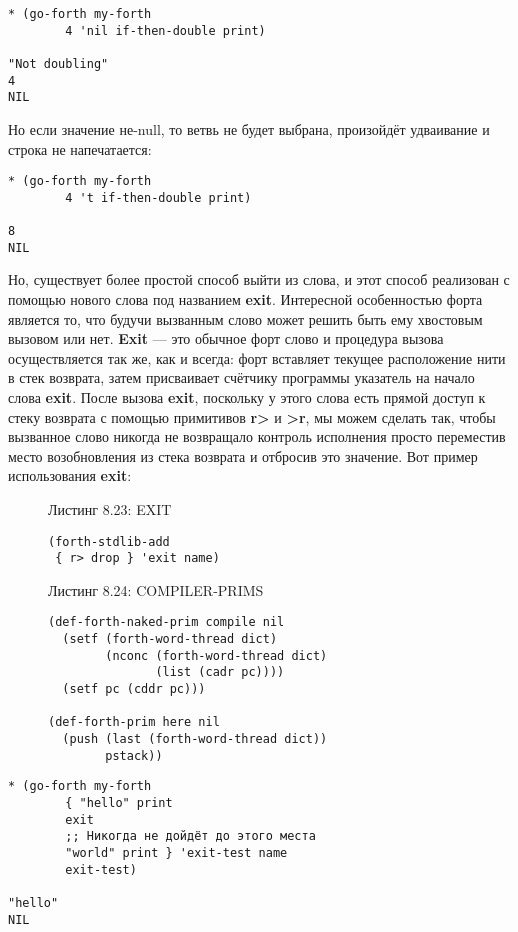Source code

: \begin{verbatim}
* (go-forth my-forth
	    4 'nil if-then-double print)

"Not doubling" 
4 
NIL
\end{verbatim}

Но если значение не-null, то ветвь не будет выбрана, произойдёт удваивание и строка не напечатается:

\begin{verbatim}
* (go-forth my-forth
	    4 't if-then-double print)

8 
NIL
\end{verbatim}

Но, существует более простой способ выйти из слова, и этот способ реализован с помощью нового слова под названием \textbf{exit}. Интересной особенностью форта является то, что будучи вызванным слово может решить быть ему хвостовым вызовом или нет. \textbf{Exit} --- это обычное форт слово и процедура вызова осуществляется так же, как и всегда: форт вставляет текущее расположение нити в стек возврата, затем присваивает счётчику программы указатель на начало слова \textbf{exit}. После вызова \textbf{exit}, поскольку у этого слова есть прямой доступ к стеку возврата с помощью примитивов \textbf{r>} и \textbf{>r}, мы можем сделать так, чтобы вызванное слово никогда не возвращало контроль исполнения просто переместив место возобновления из стека возврата и отбросив это значение. Вот пример использования \textbf{exit}:

\begin{figure}Листинг 8.23: EXIT\label{listing_8.23}
\listbegin
\begin{verbatim}
(forth-stdlib-add
 { r> drop } 'exit name)
\end{verbatim}
\listend
\end{figure}

\begin{figure}Листинг 8.24: COMPILER-PRIMS\label{listing_8.24}
\listbegin
\begin{verbatim}
(def-forth-naked-prim compile nil
  (setf (forth-word-thread dict)
        (nconc (forth-word-thread dict)
               (list (cadr pc))))
  (setf pc (cddr pc)))

(def-forth-prim here nil
  (push (last (forth-word-thread dict))
        pstack))
\end{verbatim}
\listend
\end{figure}

\begin{verbatim}
* (go-forth my-forth
	    { "hello" print
	    exit
	    ;; Никогда не дойдёт до этого места
	    "world" print } 'exit-test name
	    exit-test)

"hello" 
NIL
\end{verbatim}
+-------+
Exercise goal
A verbatim copy of the records is needed, with all images omitted.

Answer section
Source code

: \begin{verbatim}
* (go-forth my-forth
	    4 'nil if-then-double print)

"Not doubling" 
4 
NIL
\end{verbatim}

Но если значение не-null, то ветвь не будет выбрана, произойдёт удваивание и строка не напечатается:

\begin{verbatim}
* (go-forth my-forth
	    4 't if-then-double print)

8 
NIL
\end{verbatim}

Но, существует более простой способ выйти из слова, и этот способ реализован с помощью нового слова под названием \textbf{exit}. Интересной особенностью форта является то, что будучи вызванным слово может решить быть ему хвостовым вызовом или нет. \textbf{Exit} --- это обычное форт слово и процедура вызова осуществляется так же, как и всегда: форт вставляет текущее расположение нити в стек возврата, затем присваивает счётчику программы указатель на начало слова \textbf{exit}. После вызова \textbf{exit}, поскольку у этого слова есть прямой доступ к стеку возврата с помощью примитивов \textbf{r>} и \textbf{>r}, мы можем сделать так, чтобы вызванное слово никогда не возвращало контроль исполнения просто переместив место возобновления из стека возврата и отбросив это значение. Вот пример использования \textbf{exit}:

\begin{figure}Листинг 8.23: EXIT\label{listing_8.23}
\listbegin
\begin{verbatim}
(forth-stdlib-add
 { r> drop } 'exit name)
\end{verbatim}
\listend
\end{figure}

\begin{figure}Листинг 8.24: COMPILER-PRIMS\label{listing_8.24}
\listbegin
\begin{verbatim}
(def-forth-naked-prim compile nil
  (setf (forth-word-thread dict)
        (nconc (forth-word-thread dict)
               (list (cadr pc))))
  (setf pc (cddr pc)))

(def-forth-prim here nil
  (push (last (forth-word-thread dict))
        pstack))
\end{verbatim}
\listend
\end{figure}

\begin{verbatim}
* (go-forth my-forth
	    { "hello" print
	    exit
	    ;; Никогда не дойдёт до этого места
	    "world" print } 'exit-test name
	    exit-test)

"hello" 
NIL
\end{verbatim}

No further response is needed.